#### [TASK STATEMENT]
Could you please count how many lines in the data below hold the string "Studio"? Reply with only the number.

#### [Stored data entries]
┌────────
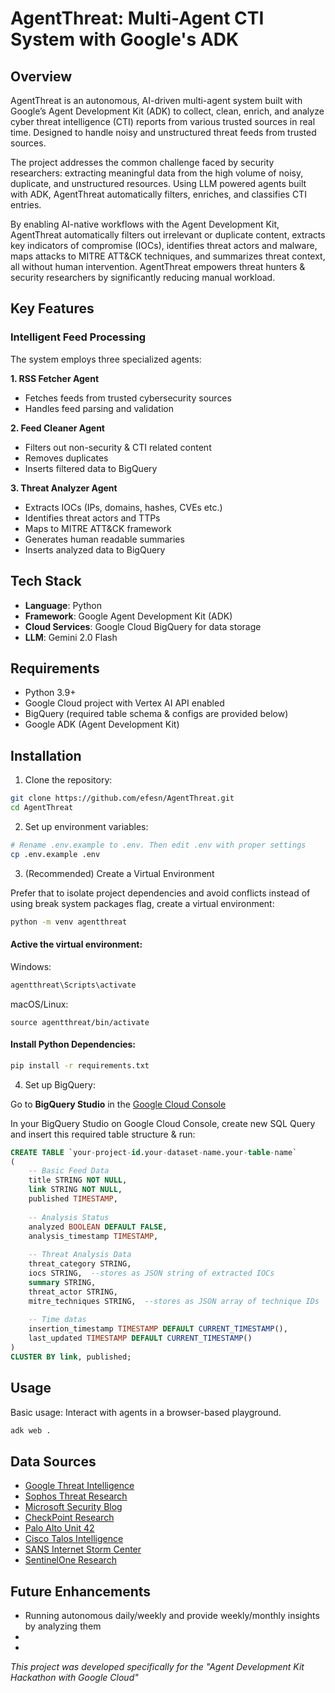 # AgentThreat: Multi-Agent CTI System with Google's ADK

## Overview

AgentThreat is an autonomous, AI-driven multi-agent system built with Google’s Agent Development Kit (ADK) to collect, clean, enrich, and analyze cyber threat intelligence (CTI) reports from various trusted sources in real time. Designed to handle noisy and unstructured threat feeds from trusted sources.

The project addresses the common challenge faced by security researchers: extracting meaningful data from the high volume of noisy, duplicate, and unstructured resources. Using LLM powered agents built with ADK, AgentThreat automatically filters, enriches, and classifies CTI entries.

By enabling AI-native workflows with the Agent Development Kit, AgentThreat automatically filters out irrelevant or duplicate content, extracts key indicators of compromise (IOCs), identifies threat actors and malware, maps attacks to MITRE ATT&CK techniques, and summarizes threat context, all without human intervention. AgentThreat empowers threat hunters & security researchers by significantly reducing manual workload.

## Key Features

### Intelligent Feed Processing
The system employs three specialized agents:

**1. RSS Fetcher Agent**
- Fetches feeds from trusted cybersecurity sources
- Handles feed parsing and validation

**2. Feed Cleaner Agent**
- Filters out non-security & CTI related content
- Removes duplicates
- Inserts filtered data to BigQuery

**3. Threat Analyzer Agent**
- Extracts IOCs (IPs, domains, hashes, CVEs etc.)
- Identifies threat actors and TTPs
- Maps to MITRE ATT&CK framework
- Generates human readable summaries
- Inserts analyzed data to BigQuery

## Tech Stack
- **Language**: Python
- **Framework**: Google Agent Development Kit (ADK)
- **Cloud Services**: Google Cloud BigQuery for data storage
- **LLM**: Gemini 2.0 Flash

## Requirements

- Python 3.9+
- Google Cloud project with Vertex AI API enabled
- BigQuery (required table schema & configs are provided below)
- Google ADK (Agent Development Kit)


## Installation

1. Clone the repository:
```bash
git clone https://github.com/efesn/AgentThreat.git
cd AgentThreat
```
2. Set up environment variables:
```bash
# Rename .env.example to .env. Then edit .env with proper settings
cp .env.example .env
```

3. (Recommended) Create a Virtual Environment

Prefer that to isolate project dependencies and avoid conflicts instead of using break system packages flag, create a virtual environment:

```bash
python -m venv agentthreat
```
#### Active the virtual environment:
Windows:
```bash
agentthreat\Scripts\activate
```
macOS/Linux:
```
source agentthreat/bin/activate
```
#### Install Python Dependencies:
```bash
pip install -r requirements.txt
```

4. Set up BigQuery:

Go to  **BigQuery Studio** in the [Google Cloud Console](https://console.cloud.google.com/bigquery)

In your BigQuery Studio on Google Cloud Console, create new SQL Query and insert this required table structure & run:
```sql
CREATE TABLE `your-project-id.your-dataset-name.your-table-name`
(
    -- Basic Feed Data
    title STRING NOT NULL,
    link STRING NOT NULL,
    published TIMESTAMP,
    
    -- Analysis Status
    analyzed BOOLEAN DEFAULT FALSE,
    analysis_timestamp TIMESTAMP,
    
    -- Threat Analysis Data
    threat_category STRING,
    iocs STRING,  --stores as JSON string of extracted IOCs
    summary STRING,
    threat_actor STRING,
    mitre_techniques STRING,  --stores as JSON array of technique IDs
    
    -- Time datas
    insertion_timestamp TIMESTAMP DEFAULT CURRENT_TIMESTAMP(),
    last_updated TIMESTAMP DEFAULT CURRENT_TIMESTAMP()
)
CLUSTER BY link, published;

```

## Usage

Basic usage:
Interact with agents in a browser-based playground.
```python
adk web .
```

## Data Sources

- [Google Threat Intelligence](https://feeds.feedburner.com/threatintelligence/pvexyqv7v0v)
- [Sophos Threat Research](https://news.sophos.com/en-us/category/threat-research/feed/)
- [Microsoft Security Blog](https://www.microsoft.com/en-us/security/blog/topic/threat-intelligence/feed/)
- [CheckPoint Research](https://research.checkpoint.com/feed/)
- [Palo Alto Unit 42](https://unit42.paloaltonetworks.com/feed/)
- [Cisco Talos Intelligence](https://blog.talosintelligence.com/rss/)
- [SANS Internet Storm Center](https://isc.sans.edu/rssfeed_full.xml)
- [SentinelOne Research](https://www.sentinelone.com/feed/)

## Future Enhancements

- Running autonomous daily/weekly and provide weekly/monthly insights by analyzing them
-
-


*This project was developed specifically for the "Agent Development Kit Hackathon with Google Cloud"*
└────────
#### [SOLVED PROBLEM]
2